| HN Mirror

Y	Hacker News new \| ask \| show \| jobs


	by zozbot234 54 days ago
	Qwen 27B maxes out at a 16GB context. A nice thing about DeepSeek V4, especially Flash, is that its context size stays tiny even at 1M tokens! Which in turn opens up wide batching on common consumer platforms.

1 comments

lostmsu 54 days ago

DeepSeek V4 Flash is 160GB while Qwen 27B is about 27GB. You can't even run DS Flash on consumer platforms, let alone batch it.

link

zozbot234 53 days ago

These are the sizes of model weights, not the KV cache. The former are a sparse (for MoE models) read workload that can be streamed from SSD.

link

lostmsu 53 days ago

You can't batch MoE

link

zozbot234 53 days ago

You need wider batches to get effective reuse of experts in any given layer, but you absolutely can. DeepSeek V4 has tiny KV caches that make this quite feasible. When targeting consumer platforms that only have a limited amount of compute headroom to begin with, the approach is quite reasonable.

link

lostmsu 53 days ago

Sounds like you're talking out of your butt instead of doing the math.

link

zozbot234 53 days ago

What do you mean by doing the math? If you repeatedly sample n_active experts out of n_total, why wouldn't you expect to get some meaningful probability of reuse/overlap once your batch grows past size 5 or so (for the sparsest MoE models in common use)?

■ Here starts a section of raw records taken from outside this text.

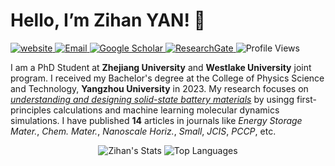 # Hello, I’m Zihan YAN! 👋

<a href="https://zhyan0603.github.io/"> <img src="https://img.shields.io/badge/Website-Zihan YAN-blue" alt="website"> </a> <a href="mailto:yanzihan@westlake.edu.cn"> <img src="https://img.shields.io/badge/Email-yanzihan@westlake.edu.cn-green?style=flat-square&logo=email" alt="Email"> </a> <a href="https://scholar.google.com/citations?user=NL8zhZYAAAAJ&hl=zh-CN&authuser=1"> <img src="https://img.shields.io/badge/Google_Scholar-Zihan_Yan-green?style=flat-square&logo=google-scholar" alt="Google Scholar"> </a> <a href="https://www.researchgate.net/profile/Zihan-Yan-7"> <img src="https://img.shields.io/badge/ResearchGate-Zihan_Yan-purple?style=flat-square&logo=researchgate" alt="ResearchGate"> </a> <img src="https://komarev.com/ghpvc/?username=zhyan0603&color=brightgreen&style=flat-square" alt="Profile Views">

I am a PhD Student at **Zhejiang University** and **Westlake University** joint program. I received my Bachelor's degree at the College of Physics Science and Technology, **Yangzhou University** in 2023. My research focuses on <u>*understanding and designing solid-state battery materials*</u> by usingg first-principles calculations and machine learning molecular dynamics simulations. I have published **14** articles in journals like *Energy Storage Mater.*, *Chem. Mater.*, *Nanoscale Horiz.*, *Small*, *JCIS*, *PCCP*, etc.


<div align="center">
  
![Zihan's Stats](https://github-readme-stats.vercel.app/api?username=zhyan0603&show_icons=true&theme=light&hide_border=true&count_private=true&bg_color=ffffff&text_color=333333&icon_color=0078d4)
![Top Languages](https://github-readme-stats.vercel.app/api/top-langs/?username=zhyan0603&theme=light&hide_border=true&bg_color=ffffff&text_color=333333&icon_color=0078d4)

</div>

And you only need enough reuse to fill the compute headroom which is quite small on consumer platforms (we won't have huge TOPS numbers for the typical integrated GPU in Strix Halo or even the upcoming RTX Spark). Plus if you're a single user running multiple streams in parallel the choice of experts will be highly biased leading to more reuse.

link